Na dança à volta da mesa, o casal é conduzido pelo padre, que representa Cristo. Isto significa que Cristo nos agarrou, nos resgatou, nos redimiu e nos tornou Seus. E este é o “grande mistério” do casamento (cf. Gl 3,13).

Sofrimento
No início, após a Queda, o próprio homem sentiu e percebeu que o que parecia ser uma maldição - ou seja, a decisão de Deus de que ele deveria viver do suor do seu rosto, ter filhos com dor e redescobrir o paraíso através de muitas tribulações ( Atos 14:22) - escondeu o que era de fato o amor de Deus, que compreendia um caminho e um meio para a segunda criação do homem, para a Sua renovação [do homem] que havia caído e estava morrendo. Ao amadurecer, o homem reconheceu nos seus sofrimentos, no seu trabalho e suor, e até na sua morte, que a sua dor continha um meio de expressão, uma possibilidade viva de se apresentar e revelar-se a Deus, de confessar-Lhe o seu anseio pelo deificação agora perdida. Isto quer dizer que ele, homem, não encontrou melhor maneira de expressar o seu anseio pela deificação do que sofrer dor por causa de Deus.

O homem, de fato, anseia por se tornar um deus.
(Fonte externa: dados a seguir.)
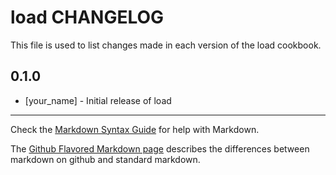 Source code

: load CHANGELOG
==============

This file is used to list changes made in each version of the load cookbook.

0.1.0
-----
- [your_name] - Initial release of load

- - -
Check the [Markdown Syntax Guide](http://daringfireball.net/projects/markdown/syntax) for help with Markdown.

The [Github Flavored Markdown page](http://github.github.com/github-flavored-markdown/) describes the differences between markdown on github and standard markdown.
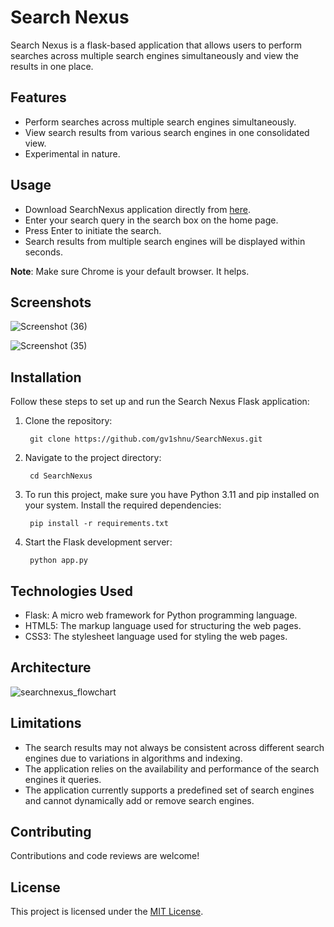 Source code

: # Search Nexus

Search Nexus is a flask-based application that allows users to perform searches across multiple search engines simultaneously and view the results in one place.

## Features

- Perform searches across multiple search engines simultaneously.
- View search results from various search engines in one consolidated view.
- Experimental in nature.

## Usage

- Download SearchNexus application directly from [here](https://drive.google.com/file/d/1fmbicfMMcl1JeaqiIOYOltmZAEz-CWah/view?usp=sharing).
- Enter your search query in the search box on the home page.
- Press Enter to initiate the search.
- Search results from multiple search engines will be displayed within seconds.

**Note**: Make sure Chrome is your default browser. It helps. 

## Screenshots

![Screenshot (36)](https://github.com/gv1shnu/SearchNexus/assets/121789146/17073fa0-8e88-452c-933e-1757428867e4)

![Screenshot (35)](https://github.com/gv1shnu/SearchNexus/assets/121789146/510ca5c8-d454-4a5a-b0e6-3cf80c82933f)


## Installation

Follow these steps to set up and run the Search Nexus Flask application:

1. Clone the repository:
	
   		git clone https://github.com/gv1shnu/SearchNexus.git


2. Navigate to the project directory:
	
   		cd SearchNexus


3. To run this project, make sure you have Python 3.11 and pip installed on your system. Install the required dependencies:
	
		pip install -r requirements.txt


4. Start the Flask development server:

		python app.py

## Technologies Used

- Flask: A micro web framework for Python programming language.
- HTML5: The markup language used for structuring the web pages.
- CSS3: The stylesheet language used for styling the web pages.


## Architecture
![searchnexus_flowchart](https://github.com/gv1shnu/SearchNexus/assets/121789146/fb3aeee6-d430-4083-8842-7bbf3b341af2)

## Limitations

- The search results may not always be consistent across different search engines due to variations in algorithms and indexing.
- The application relies on the availability and performance of the search engines it queries.
- The application currently supports a predefined set of search engines and cannot dynamically add or remove search engines.

## Contributing

Contributions and code reviews are welcome! 

## License

This project is licensed under the [MIT License](LICENSE).
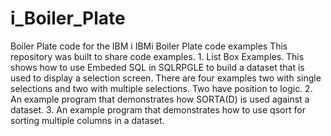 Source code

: # i_Boiler_Plate
Boiler Plate code for the IBM i
IBMi Boiler Plate code examples This repository was built to share code examples. 1. List Box Examples. This shows how to use Embeded SQL in SQLRPGLE to build a dataset that is used to display a selection screen. There are four examples two with single selections and two with multiple selections. Two have position to logic. 2. An example program that demonstrates how SORTA(D) is used against a dataset. 3. An example program that demonstrates how to use qsort for sorting multiple columns in a dataset.
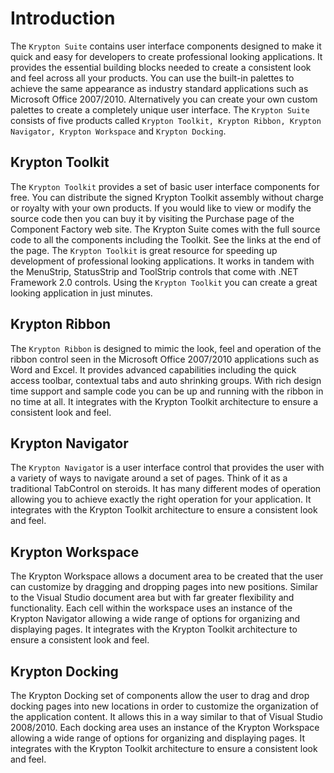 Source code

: # Introduction
The `Krypton Suite` contains user interface components designed to make it quick and easy for developers to create professional looking applications. It provides the essential building blocks needed to create a consistent look and feel across all your products. You can use the built-in palettes to achieve the same appearance as industry standard applications such as Microsoft Office 2007/2010. Alternatively you can create your own custom palettes to create a completely unique user interface.
The `Krypton Suite` consists of five products called `Krypton Toolkit, Krypton Ribbon, Krypton Navigator, Krypton Workspace` and `Krypton Docking`.
 

## Krypton Toolkit
The `Krypton Toolkit` provides a set of basic user interface components for free. You can distribute the signed Krypton Toolkit assembly without charge or royalty with your own products. If you would like to view or modify the source code then you can buy it by visiting the Purchase page of the Component Factory web site. The Krypton Suite comes with the full source code to all the components including the Toolkit. See the links at the end of the page.
The `Krypton Toolkit` is great resource for speeding up development of professional looking applications. It works in tandem with the MenuStrip, StatusStrip and ToolStrip controls that come with .NET Framework 2.0 controls. Using the `Krypton Toolkit` you can create a great looking application in just minutes. 
 

## Krypton Ribbon
The `Krypton Ribbon` is designed to mimic the look, feel and operation of the ribbon control seen in the Microsoft Office 2007/2010 applications such as Word and Excel. It provides advanced capabilities including the quick access toolbar, contextual tabs and auto shrinking groups. With rich design time support and sample code you can be up and running with the ribbon in no time at all. It integrates with the Krypton Toolkit architecture to ensure a consistent look and feel. 


## Krypton Navigator
The `Krypton Navigato`r is a user interface control that provides the user with a variety of ways to navigate around a set of pages. Think of it as a traditional TabControl on steroids. It has many different modes of operation allowing you to achieve exactly the right operation for your application. It integrates with the Krypton Toolkit architecture to ensure a consistent look and feel.
 
## Krypton Workspace
The Krypton Workspace allows a document area to be created that the user can customize by dragging and dropping pages into new positions. Similar to the Visual Studio document area but with far greater flexibility and functionality. Each cell within the workspace uses an instance of the Krypton Navigator allowing a wide range of options for organizing and displaying pages. It integrates with the Krypton Toolkit architecture to ensure a consistent look and feel.
 
## Krypton Docking
The Krypton Docking set of components allow the user to drag and drop docking pages into new locations in order to customize the organization of the application content. It allows this in a way similar to that of Visual Studio 2008/2010. Each docking area uses an instance of the Krypton Workspace allowing a wide range of options for organizing and displaying pages. It integrates with the Krypton Toolkit architecture to ensure a consistent look and feel.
Mas a única linguagem capaz de pedir a sua restauração à comunhão com Deus é a linguagem do sacrifício, a linguagem plenamente vívida e viva do sofrimento por Cristo, por causa do Reino de Deus. O sofrimento torna-se assim um elemento necessário da alma humana, inato, instintivo nela, a própria matéria a partir da qual construímos a nossa relação com Deus. É através dos sofrimentos, provações e tentações que a alma se aproxima de Deus. Assim, ama ainda mais a Deus, torna-se mais plenamente dependente Dele... Deus não cura a alma de outra forma além da dor, do trabalho e ardor, a fim de nos dar a vida em troca de nossa morte voluntária.

Estudo Espiritual
Não tente encontrar nas Sagradas Escrituras prescrições e regras para a tua vida. Ao mesmo tempo, livre-se do desejo de inserir teu próprio pensamento no texto. Deves ler para aprender o que Deus diz, e Deus o inspirará. Além de aceitar tudo o que Deus te disser. Mas talvez agora estejas pensando que tudo isso é um pouco ingênuo; que tais coisas não têm lugar no mundo moderno. O que dizes pode ser bom para as pessoas que vivem em mosteiros, mas temos coisas para fazer, emprego, trabalho, problemas para resolver. Eu vejo. Então a vida cristã é apenas para monges e monjas?... A noção de que já não é possível aplicar as verdades do Cristianismo às nossas vidas é como o ácido nítrico. Ouvi dizer que se você jogar um pouco em uma flor, ela murchará e morrerá. Desta mesma forma tal noção afeta nossa vida. As Sagradas Escrituras são para nós, os escritos dos Padres são para nós, não simplesmente para os monges. Eles têm paz e calma - porto seguro. Somos nós que estamos no meio da luta, no meio da tempestade, somos nós que somos perseguidos pelo diabo. E é a nós que Cristo vem, em meio a todas as nossas dificuldades, para nos fornecer essas armas espirituais, que são chamadas de livros espirituais.

Desapego
Quando algum assunto urgente te obriga a dirigir-se rapidamente para algum lugar, não inspecionas o carro para ver se ele é novo ou que tipo de recurso incidental ele possui, mas o quê te preocupa é alcançar teu destino. O mesmo acontece com os santos, que nunca se desviam de seus propósitos. Eles não estão apegados a nada no mundo. Eles não amam nada no mundo. Eles esperam apenas por Cristo. E Ele os purifica: Ele purifica seus corações. Como nos diz São Simeão, Ele ilumina suas almas e lhes concede a visão de Deus. Deus aparece diante de seus olhos.